TASK INSTRUCTIONS: Word-for-word reproduction, images excluded: copy every entry below.

DATASET:
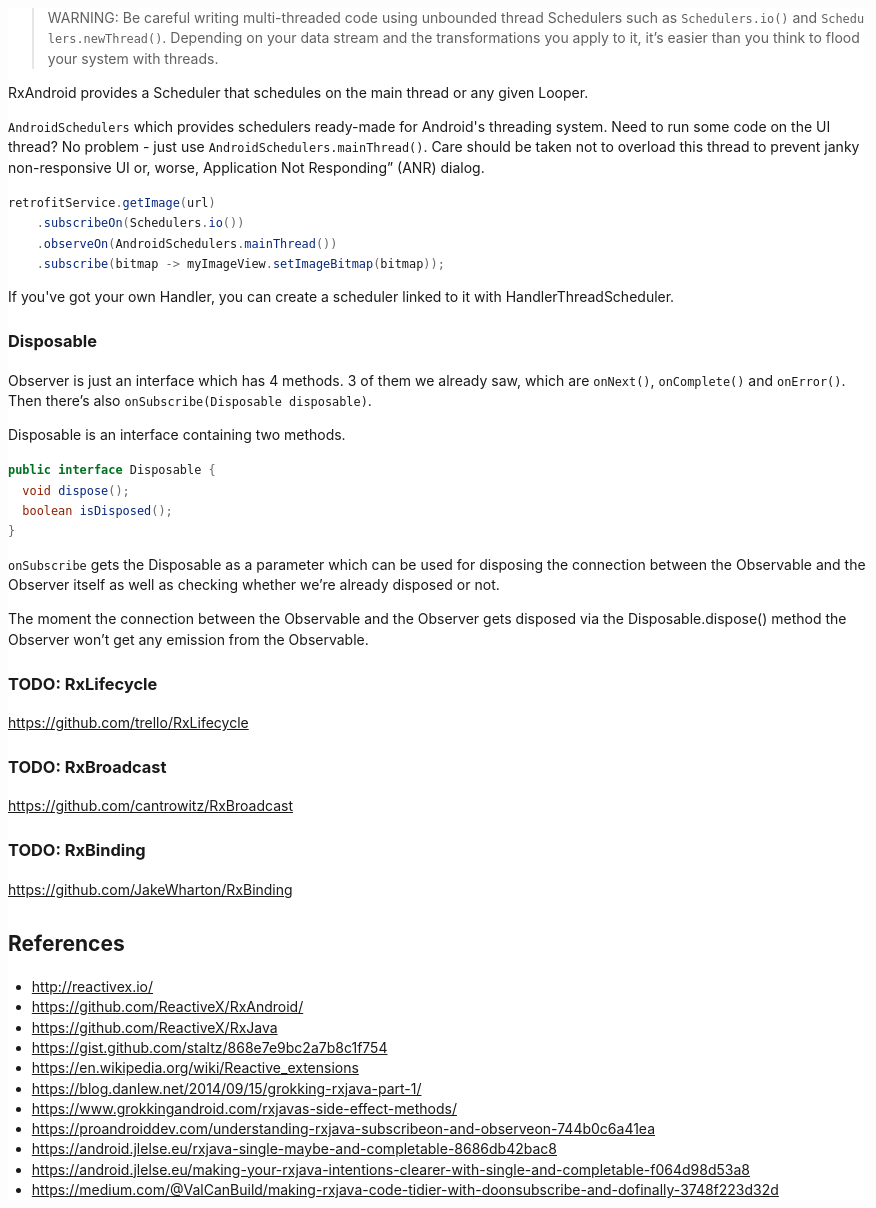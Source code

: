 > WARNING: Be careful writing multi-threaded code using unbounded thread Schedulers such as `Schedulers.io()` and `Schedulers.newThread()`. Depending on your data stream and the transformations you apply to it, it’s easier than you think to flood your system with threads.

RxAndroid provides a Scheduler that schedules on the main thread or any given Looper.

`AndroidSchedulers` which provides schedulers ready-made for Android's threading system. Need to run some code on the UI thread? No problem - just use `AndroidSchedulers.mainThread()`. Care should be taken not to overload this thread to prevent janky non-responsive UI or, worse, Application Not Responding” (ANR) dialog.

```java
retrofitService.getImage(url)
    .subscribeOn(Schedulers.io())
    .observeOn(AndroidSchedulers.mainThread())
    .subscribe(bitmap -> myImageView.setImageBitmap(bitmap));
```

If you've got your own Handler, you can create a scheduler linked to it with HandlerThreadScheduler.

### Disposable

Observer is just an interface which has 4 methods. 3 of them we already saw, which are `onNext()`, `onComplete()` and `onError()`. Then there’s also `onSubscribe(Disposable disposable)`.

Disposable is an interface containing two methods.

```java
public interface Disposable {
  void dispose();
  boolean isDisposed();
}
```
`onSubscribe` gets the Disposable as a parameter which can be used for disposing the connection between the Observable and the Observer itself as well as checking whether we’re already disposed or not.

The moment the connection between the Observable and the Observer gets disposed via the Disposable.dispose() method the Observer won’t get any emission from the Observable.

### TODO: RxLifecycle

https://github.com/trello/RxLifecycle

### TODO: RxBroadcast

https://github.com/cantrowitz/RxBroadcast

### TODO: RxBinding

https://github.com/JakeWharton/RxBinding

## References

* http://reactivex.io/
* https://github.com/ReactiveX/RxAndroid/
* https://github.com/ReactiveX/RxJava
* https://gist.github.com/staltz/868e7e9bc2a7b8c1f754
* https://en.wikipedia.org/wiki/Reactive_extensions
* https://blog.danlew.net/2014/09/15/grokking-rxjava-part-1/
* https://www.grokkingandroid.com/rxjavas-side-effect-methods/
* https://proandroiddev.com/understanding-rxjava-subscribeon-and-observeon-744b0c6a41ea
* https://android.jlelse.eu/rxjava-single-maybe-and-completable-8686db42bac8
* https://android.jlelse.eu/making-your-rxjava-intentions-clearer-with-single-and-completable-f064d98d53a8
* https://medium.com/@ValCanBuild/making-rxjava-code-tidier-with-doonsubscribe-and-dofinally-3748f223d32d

RESPONSE BOX:
Source code

: > WARNING: Be careful writing multi-threaded code using unbounded thread Schedulers such as `Schedulers.io()` and `Schedulers.newThread()`. Depending on your data stream and the transformations you apply to it, it’s easier than you think to flood your system with threads.

RxAndroid provides a Scheduler that schedules on the main thread or any given Looper.

`AndroidSchedulers` which provides schedulers ready-made for Android's threading system. Need to run some code on the UI thread? No problem - just use `AndroidSchedulers.mainThread()`. Care should be taken not to overload this thread to prevent janky non-responsive UI or, worse, Application Not Responding” (ANR) dialog.

```java
retrofitService.getImage(url)
    .subscribeOn(Schedulers.io())
    .observeOn(AndroidSchedulers.mainThread())
    .subscribe(bitmap -> myImageView.setImageBitmap(bitmap));
```

If you've got your own Handler, you can create a scheduler linked to it with HandlerThreadScheduler.

### Disposable

Observer is just an interface which has 4 methods. 3 of them we already saw, which are `onNext()`, `onComplete()` and `onError()`. Then there’s also `onSubscribe(Disposable disposable)`.

Disposable is an interface containing two methods.

```java
public interface Disposable {
  void dispose();
  boolean isDisposed();
}
```
`onSubscribe` gets the Disposable as a parameter which can be used for disposing the connection between the Observable and the Observer itself as well as checking whether we’re already disposed or not.

The moment the connection between the Observable and the Observer gets disposed via the Disposable.dispose() method the Observer won’t get any emission from the Observable.

### TODO: RxLifecycle

https://github.com/trello/RxLifecycle

### TODO: RxBroadcast

https://github.com/cantrowitz/RxBroadcast

### TODO: RxBinding

https://github.com/JakeWharton/RxBinding

## References

* http://reactivex.io/
* https://github.com/ReactiveX/RxAndroid/
* https://github.com/ReactiveX/RxJava
* https://gist.github.com/staltz/868e7e9bc2a7b8c1f754
* https://en.wikipedia.org/wiki/Reactive_extensions
* https://blog.danlew.net/2014/09/15/grokking-rxjava-part-1/
* https://www.grokkingandroid.com/rxjavas-side-effect-methods/
* https://proandroiddev.com/understanding-rxjava-subscribeon-and-observeon-744b0c6a41ea
* https://android.jlelse.eu/rxjava-single-maybe-and-completable-8686db42bac8
* https://android.jlelse.eu/making-your-rxjava-intentions-clearer-with-single-and-completable-f064d98d53a8
* https://medium.com/@ValCanBuild/making-rxjava-code-tidier-with-doonsubscribe-and-dofinally-3748f223d32d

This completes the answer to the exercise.